In a recent conversation with my pastel students, I learned that one of them particularly loved a painting of mine that is in my own collection. Many artists keep a personal collection of works. For me, these are the ones that fall into one or more of the following categories: 1) I painted it under the supervision of another artist in a course or workshop, and it is therefore ineligible to be shown in juried shows;
2) it represents a breakthrough in technique or approach for me, and I want to keep a memento of the lesson learned;
3) it is of a scene that has a significance to me (such as the small stream that crosses a corner of a road near my former house--when I reached that spot, I knew I was almost home);
4) I simply love it too much to part with it--or someone in my family does!
Buttercup Meadow (19" x 18.5"), pictured below, represents a breakthrough for me in the painting of various shades of green.
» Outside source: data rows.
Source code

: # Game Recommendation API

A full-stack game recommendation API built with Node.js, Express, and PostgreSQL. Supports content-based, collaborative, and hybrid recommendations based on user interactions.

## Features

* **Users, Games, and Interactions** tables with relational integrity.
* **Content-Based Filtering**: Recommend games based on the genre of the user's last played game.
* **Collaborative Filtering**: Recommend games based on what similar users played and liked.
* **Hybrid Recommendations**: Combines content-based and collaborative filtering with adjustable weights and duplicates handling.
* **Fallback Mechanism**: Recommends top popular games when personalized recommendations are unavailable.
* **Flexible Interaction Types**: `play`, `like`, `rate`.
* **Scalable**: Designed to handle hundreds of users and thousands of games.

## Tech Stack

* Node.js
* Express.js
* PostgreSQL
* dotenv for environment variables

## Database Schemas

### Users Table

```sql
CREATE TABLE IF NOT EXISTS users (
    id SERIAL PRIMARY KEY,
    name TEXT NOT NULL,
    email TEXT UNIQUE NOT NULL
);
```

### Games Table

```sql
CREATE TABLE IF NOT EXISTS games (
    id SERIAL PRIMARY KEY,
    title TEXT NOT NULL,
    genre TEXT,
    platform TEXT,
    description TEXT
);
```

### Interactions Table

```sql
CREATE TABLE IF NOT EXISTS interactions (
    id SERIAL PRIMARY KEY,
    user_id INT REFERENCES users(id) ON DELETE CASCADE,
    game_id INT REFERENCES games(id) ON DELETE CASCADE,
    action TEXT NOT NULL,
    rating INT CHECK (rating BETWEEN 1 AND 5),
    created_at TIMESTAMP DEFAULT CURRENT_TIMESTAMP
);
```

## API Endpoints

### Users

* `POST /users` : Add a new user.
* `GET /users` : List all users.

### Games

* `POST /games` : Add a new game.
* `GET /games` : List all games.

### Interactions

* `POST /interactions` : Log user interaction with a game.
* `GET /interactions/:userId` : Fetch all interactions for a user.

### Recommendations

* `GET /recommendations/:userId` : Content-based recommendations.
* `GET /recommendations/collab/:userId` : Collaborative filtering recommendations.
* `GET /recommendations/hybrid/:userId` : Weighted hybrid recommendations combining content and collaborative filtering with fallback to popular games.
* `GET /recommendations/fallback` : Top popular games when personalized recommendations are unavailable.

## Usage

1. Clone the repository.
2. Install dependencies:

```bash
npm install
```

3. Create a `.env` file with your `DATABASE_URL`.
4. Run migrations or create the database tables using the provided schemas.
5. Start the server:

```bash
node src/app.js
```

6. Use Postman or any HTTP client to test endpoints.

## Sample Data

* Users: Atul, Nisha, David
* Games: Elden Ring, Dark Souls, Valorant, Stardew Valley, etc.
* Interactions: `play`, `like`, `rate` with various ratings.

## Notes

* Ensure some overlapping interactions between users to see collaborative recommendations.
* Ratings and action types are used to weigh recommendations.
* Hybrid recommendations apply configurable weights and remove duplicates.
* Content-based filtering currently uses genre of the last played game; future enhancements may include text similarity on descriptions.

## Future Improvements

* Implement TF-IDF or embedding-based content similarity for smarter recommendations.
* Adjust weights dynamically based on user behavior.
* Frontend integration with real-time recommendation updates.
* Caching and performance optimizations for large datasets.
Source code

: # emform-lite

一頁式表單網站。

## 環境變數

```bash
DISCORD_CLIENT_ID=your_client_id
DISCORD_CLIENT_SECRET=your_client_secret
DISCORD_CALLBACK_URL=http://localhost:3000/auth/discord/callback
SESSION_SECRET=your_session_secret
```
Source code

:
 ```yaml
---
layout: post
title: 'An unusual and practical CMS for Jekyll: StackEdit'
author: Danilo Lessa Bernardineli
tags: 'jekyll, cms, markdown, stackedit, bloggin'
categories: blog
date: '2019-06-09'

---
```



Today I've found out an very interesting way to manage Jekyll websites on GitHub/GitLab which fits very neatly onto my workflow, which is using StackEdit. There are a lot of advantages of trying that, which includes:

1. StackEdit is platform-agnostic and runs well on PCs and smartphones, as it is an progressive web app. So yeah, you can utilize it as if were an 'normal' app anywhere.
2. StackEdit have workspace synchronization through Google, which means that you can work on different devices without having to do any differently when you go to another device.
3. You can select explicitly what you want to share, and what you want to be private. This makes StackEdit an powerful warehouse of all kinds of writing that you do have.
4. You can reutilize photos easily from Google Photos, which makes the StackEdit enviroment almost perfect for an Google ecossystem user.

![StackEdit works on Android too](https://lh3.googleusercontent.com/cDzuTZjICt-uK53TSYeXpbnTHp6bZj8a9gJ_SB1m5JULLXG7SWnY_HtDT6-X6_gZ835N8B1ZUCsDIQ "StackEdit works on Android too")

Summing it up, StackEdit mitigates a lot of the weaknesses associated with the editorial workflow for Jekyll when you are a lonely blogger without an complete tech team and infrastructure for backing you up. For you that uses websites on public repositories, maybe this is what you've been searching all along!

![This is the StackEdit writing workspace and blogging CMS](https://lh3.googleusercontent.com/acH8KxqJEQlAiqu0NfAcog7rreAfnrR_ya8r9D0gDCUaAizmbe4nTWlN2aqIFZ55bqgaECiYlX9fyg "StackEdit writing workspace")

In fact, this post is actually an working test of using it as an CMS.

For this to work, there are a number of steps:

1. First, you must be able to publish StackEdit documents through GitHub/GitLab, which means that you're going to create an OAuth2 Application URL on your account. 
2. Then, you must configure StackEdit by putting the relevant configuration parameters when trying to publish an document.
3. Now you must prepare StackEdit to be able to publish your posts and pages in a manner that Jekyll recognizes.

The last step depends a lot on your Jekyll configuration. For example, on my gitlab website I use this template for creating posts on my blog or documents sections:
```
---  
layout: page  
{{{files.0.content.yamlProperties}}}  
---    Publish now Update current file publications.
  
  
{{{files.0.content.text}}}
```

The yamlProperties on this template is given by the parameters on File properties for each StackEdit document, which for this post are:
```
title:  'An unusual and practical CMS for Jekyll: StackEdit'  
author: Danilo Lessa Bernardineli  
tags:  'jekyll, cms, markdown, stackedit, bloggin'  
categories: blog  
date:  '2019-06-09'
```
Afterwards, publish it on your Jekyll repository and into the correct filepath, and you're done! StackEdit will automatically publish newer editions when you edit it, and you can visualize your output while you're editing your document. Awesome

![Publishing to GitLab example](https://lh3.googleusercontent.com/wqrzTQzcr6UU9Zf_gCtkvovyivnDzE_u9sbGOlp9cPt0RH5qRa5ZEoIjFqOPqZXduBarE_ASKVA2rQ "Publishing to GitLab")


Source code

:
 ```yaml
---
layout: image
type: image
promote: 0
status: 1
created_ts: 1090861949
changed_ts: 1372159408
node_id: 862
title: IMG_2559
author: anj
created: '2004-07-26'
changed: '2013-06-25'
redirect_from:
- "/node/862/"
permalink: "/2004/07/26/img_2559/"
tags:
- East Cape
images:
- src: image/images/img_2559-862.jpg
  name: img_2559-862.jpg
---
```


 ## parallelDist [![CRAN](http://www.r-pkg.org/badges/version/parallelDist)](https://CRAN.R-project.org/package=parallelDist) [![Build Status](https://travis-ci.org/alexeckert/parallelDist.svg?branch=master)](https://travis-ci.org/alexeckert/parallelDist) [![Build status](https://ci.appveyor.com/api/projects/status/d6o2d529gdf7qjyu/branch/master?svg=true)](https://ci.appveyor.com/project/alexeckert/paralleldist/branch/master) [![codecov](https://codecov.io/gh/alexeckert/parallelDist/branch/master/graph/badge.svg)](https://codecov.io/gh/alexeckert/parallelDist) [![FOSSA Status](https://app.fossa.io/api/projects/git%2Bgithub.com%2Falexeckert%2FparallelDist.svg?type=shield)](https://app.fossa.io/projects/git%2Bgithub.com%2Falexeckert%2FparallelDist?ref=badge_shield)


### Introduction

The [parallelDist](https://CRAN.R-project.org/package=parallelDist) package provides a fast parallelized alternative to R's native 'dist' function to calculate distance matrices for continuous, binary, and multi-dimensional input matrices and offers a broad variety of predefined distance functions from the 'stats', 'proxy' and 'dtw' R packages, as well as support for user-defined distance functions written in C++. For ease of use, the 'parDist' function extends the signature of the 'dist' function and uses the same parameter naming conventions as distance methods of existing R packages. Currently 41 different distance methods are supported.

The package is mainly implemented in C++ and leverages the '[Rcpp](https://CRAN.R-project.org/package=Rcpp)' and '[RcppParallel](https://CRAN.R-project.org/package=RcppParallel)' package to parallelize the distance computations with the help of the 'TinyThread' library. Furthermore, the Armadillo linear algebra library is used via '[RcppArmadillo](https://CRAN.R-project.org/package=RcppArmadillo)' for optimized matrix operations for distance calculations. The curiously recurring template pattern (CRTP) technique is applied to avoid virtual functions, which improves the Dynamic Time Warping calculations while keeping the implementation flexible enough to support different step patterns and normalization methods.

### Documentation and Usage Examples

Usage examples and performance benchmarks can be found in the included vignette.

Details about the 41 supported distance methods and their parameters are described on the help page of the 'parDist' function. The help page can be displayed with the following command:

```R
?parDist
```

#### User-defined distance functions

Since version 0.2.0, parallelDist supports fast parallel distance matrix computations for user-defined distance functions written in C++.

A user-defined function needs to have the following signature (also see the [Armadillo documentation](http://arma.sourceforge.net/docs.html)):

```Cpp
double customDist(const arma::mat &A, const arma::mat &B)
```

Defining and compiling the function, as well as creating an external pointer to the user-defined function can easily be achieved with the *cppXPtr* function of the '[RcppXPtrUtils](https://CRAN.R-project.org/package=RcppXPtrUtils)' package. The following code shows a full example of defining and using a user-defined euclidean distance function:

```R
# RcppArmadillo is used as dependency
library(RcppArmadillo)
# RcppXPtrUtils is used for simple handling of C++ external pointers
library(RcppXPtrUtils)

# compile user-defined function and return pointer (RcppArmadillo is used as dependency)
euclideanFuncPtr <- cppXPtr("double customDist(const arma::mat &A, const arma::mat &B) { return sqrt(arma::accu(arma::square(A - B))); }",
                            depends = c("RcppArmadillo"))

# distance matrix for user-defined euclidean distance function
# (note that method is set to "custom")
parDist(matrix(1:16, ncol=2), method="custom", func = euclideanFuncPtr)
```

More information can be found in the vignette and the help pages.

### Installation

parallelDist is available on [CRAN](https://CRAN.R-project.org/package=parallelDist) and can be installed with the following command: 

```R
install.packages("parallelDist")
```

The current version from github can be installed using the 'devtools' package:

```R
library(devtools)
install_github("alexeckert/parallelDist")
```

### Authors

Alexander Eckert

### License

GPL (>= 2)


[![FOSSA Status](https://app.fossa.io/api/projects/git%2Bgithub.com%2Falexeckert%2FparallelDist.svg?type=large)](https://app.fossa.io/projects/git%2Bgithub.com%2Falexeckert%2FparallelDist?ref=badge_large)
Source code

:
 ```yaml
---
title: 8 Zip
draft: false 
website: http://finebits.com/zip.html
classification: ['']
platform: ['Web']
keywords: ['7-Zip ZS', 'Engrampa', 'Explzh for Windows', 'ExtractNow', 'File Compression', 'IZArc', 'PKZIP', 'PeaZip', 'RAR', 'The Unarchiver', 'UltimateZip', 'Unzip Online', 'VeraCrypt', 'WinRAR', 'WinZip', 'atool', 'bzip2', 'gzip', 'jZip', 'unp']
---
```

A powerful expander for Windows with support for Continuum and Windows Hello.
Recalling Richard McKinley's admonition that "purple is green's friend", I underpainted the whole scene in various values of purple, both blue purples and intense red-violets. The resulting underpainting was pretty bright and a bit scary, but I gulped and started applying the many greens in this scene of spring by a meandering stream. I was delighted to find that, indeed, the purples provided a great foundation for the various greens, giving them weight and variety. I allowed quite a bit of them to show through the scumbled greens, and in the forground grassy area, they gave the impression of textured foliage and perhaps tiny flowers--exactly the effect I was seeking. I was very pleased with the resulting painting, and when my husband (my best critic and fan) said it was the best work I'd done so far, I knew it was a keeper. Buttercup Meadow, obviously, fits into category 2 above, and it's unlikely I'll ever sell it.
When I heard that my student particularly liked this scene, however, I wondered if I could perhaps approach the scene again, but in a different format. The result, Spring by the Stream (13" x 13") is the result. The new painting is much smaller than the original, has a slightly different composition, and includes brighter and more flowers in the meadow. However, I painted it in the same way (with a purple underpainting), and I think it is equally successful. I'm not sure I'd make a habit of this--it's perhaps not a great idea to repeat myself and have many iterations of the same work--but in this instance, with an original work I don't intend to sell, and a person who really wanted one like it, I decided it would be ok to try it out. An interesting experience!